Beauty of programming-3.4-delete a node from a single-chain table without a header-reverse placement of a single-chain table

1. Brief Introduction

Suppose there is a single-chain table without a header pointer. A pointer points to a node (not the first or the last node) in the middle of the single-chain table ). Delete the node from the single-chain table.
Extended question: Given a linked list header pointer, the single-chain table is reversed.

2. Ideas

For the first problem, first switch the content of the node to be deleted to the subsequent node, and then delete the subsequent node. Note: If the deleted node is the last node, it cannot be done.
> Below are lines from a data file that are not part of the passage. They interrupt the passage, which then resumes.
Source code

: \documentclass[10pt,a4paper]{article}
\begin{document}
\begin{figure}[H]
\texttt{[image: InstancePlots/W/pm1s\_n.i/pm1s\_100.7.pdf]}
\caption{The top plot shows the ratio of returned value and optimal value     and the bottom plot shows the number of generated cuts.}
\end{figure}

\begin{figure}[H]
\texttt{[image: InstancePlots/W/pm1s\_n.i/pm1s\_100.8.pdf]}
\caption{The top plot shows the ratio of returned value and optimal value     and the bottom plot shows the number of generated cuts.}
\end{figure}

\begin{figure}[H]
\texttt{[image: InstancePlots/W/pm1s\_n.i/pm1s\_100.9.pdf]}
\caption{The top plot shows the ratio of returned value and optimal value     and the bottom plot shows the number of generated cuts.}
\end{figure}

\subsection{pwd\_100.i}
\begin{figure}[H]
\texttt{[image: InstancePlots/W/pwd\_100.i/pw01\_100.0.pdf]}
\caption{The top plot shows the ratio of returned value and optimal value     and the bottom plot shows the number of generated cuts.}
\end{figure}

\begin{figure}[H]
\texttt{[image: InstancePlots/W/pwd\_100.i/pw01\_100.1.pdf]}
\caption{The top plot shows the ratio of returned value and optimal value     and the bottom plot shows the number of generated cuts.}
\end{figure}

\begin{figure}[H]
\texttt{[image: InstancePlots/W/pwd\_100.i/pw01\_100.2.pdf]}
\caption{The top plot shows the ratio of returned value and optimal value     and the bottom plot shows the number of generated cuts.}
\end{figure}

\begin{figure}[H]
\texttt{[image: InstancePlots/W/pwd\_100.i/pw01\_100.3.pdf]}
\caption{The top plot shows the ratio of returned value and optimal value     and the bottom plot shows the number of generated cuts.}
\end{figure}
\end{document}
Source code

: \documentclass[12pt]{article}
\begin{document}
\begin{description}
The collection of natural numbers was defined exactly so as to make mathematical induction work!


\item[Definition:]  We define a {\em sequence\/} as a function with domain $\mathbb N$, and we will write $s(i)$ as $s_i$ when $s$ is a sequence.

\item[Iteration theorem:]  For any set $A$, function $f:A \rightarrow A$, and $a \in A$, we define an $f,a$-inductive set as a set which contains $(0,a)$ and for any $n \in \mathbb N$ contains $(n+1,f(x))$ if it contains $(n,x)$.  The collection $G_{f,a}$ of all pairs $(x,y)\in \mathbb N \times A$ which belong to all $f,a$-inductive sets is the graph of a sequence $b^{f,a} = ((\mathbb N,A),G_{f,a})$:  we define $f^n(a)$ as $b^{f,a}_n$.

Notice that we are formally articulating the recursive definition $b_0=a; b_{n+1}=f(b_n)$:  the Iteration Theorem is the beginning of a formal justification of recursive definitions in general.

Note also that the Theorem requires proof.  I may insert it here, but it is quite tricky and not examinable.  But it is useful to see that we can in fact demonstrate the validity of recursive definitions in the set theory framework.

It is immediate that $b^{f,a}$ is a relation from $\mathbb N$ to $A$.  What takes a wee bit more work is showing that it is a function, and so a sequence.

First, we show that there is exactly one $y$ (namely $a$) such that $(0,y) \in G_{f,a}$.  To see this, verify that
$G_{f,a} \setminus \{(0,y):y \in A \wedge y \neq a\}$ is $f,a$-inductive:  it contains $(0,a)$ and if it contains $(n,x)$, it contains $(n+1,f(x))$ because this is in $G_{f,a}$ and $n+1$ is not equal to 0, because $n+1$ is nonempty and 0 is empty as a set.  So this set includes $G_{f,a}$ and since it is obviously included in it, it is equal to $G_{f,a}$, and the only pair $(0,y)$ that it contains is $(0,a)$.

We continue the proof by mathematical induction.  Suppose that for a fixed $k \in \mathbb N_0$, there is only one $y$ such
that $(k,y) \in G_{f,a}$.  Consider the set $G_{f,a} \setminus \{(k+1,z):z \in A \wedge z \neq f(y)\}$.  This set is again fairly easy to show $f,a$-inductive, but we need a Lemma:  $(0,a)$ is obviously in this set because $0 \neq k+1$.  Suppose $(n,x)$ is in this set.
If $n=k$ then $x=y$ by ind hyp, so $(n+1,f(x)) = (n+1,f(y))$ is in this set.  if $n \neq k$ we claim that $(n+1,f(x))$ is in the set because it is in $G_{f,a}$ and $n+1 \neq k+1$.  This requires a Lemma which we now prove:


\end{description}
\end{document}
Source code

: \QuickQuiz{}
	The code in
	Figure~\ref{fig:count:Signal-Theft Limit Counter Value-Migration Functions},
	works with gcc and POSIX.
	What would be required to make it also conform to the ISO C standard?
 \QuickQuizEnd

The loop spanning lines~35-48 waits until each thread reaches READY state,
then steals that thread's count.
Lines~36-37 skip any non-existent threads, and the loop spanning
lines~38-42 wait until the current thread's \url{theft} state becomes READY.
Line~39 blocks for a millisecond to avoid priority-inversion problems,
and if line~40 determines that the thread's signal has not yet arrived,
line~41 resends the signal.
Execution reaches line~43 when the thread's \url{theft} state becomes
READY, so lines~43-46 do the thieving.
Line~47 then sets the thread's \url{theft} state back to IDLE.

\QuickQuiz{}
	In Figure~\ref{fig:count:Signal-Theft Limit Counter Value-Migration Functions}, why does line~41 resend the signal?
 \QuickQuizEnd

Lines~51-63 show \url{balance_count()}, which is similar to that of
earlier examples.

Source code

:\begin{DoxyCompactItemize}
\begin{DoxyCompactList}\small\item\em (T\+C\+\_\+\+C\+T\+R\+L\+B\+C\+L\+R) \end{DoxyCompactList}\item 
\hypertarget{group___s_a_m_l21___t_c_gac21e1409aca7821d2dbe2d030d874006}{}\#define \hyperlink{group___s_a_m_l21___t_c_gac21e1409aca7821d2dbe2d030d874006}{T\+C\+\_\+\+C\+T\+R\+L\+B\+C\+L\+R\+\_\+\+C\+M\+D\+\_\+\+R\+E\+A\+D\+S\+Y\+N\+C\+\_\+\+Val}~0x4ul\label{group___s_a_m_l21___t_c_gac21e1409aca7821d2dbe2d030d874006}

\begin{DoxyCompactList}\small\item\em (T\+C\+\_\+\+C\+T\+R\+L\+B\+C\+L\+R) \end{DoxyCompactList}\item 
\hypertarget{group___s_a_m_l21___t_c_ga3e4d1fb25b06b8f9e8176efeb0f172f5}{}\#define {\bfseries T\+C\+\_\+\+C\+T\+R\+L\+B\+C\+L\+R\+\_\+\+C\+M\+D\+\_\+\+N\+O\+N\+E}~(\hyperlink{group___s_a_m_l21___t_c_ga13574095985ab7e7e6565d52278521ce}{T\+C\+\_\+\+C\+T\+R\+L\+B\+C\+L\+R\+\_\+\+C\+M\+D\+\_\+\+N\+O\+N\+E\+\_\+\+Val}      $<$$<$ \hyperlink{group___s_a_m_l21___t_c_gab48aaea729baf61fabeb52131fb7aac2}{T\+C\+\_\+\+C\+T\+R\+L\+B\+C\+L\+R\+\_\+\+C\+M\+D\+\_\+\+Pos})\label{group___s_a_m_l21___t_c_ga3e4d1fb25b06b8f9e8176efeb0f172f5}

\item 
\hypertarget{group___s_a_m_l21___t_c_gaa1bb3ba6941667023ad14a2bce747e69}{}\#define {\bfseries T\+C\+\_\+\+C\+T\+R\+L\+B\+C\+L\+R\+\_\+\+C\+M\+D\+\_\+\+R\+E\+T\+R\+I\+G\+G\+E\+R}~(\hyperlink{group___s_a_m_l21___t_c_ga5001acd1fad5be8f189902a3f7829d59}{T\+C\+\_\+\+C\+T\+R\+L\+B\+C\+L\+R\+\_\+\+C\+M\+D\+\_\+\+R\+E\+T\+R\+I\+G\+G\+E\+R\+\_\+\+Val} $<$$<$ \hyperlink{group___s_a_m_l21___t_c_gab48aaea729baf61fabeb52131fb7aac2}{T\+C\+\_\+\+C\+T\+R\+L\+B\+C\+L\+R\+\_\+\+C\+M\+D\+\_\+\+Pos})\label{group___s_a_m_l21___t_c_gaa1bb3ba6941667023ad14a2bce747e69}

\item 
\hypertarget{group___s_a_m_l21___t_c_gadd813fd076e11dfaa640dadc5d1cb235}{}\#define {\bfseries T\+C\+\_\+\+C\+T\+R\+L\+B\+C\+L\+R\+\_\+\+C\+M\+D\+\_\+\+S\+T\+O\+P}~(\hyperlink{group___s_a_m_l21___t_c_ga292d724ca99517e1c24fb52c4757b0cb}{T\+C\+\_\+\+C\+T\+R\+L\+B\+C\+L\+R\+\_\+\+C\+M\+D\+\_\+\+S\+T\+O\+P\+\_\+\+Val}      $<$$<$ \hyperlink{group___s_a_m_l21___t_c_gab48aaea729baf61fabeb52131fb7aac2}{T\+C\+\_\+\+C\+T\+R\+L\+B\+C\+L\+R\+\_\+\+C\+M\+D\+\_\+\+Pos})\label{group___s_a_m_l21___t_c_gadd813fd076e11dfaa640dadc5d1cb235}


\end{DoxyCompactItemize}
Assert (Curr! = NULL & Curr-> Link! = NULL );
Swap (Curr-> value, Curr-> Link-> value );
Tmp = Curr-> Link;
Curr-> Link = Tmp-> Link;
Delete Tmp;

For the second question, it is also very simple. Three pointers: Prev, Head, And Next point to the previous element, the current element, and the following element respectively. Head is the Head pointer, and finally the Head points to the header after the list is reversed. Note: If the Head is passed using function parameters, the pointer or pointer reference is required.

Node * Prev = NULL;
Node * Next;
While (Head ){
Next = Head-> Link;
Head-> Link = Prev;
If (Next = NULL) break;
Prev = Head;
Head = Next;
}

If the if judgment is not added, the final head is moved to the front of the reverse direction, and the NULL pointer at the end goes up. In fact, in the prev, the positive direction is backward, and a node is obtained at the end. In the above implementation, each loop should judge an IF. This implementation only needs to assign values for the last time, so this implementation is better.

Void reverse (Node * & Head ){
Node * Prev = NULL;
Node * Next;
While (Head ){
Next = Head-> link;
Head-> link = Prev;
Prev = Head;
Head = Next;
}
Head = Prev;
}

3. Implementation and Testing

# Include <iostream>
Using namespace std;

Struct node {
Int value;
Node * link;
};

Void reverse (node * & head ){
Node * Prev = NULL;
Node * next;
While (head ){
Next = head-> link;
Head-> link = Prev;
If (next = NULL) // this step is very important to avoid moving the head above the NULL pointer !!
Break;
Prev = head;
Head = next;
}
}

Int main (){
Node * head;
Head = new node; head-> value = 0;
Head-> link = new node; head-> link-> value = 1; head-> link = NULL;
// Print Head
Node * TMP = head;
While (TMP ){
Cout <TMP-> value <"";
TMP = TMP-> link;
}
Cout <Endl;
// Reverse
Reverse (head );
// Print Head
TMP = head;
While (TMP ){
Cout <TMP-> value <"";
TMP = TMP-> link;
}
Cout <Endl;
// Wait
System ("pause ");
Return 0;
}

4. Reference

The beauty of programming: 3.4. Delete nodes from a single-chain table without headers.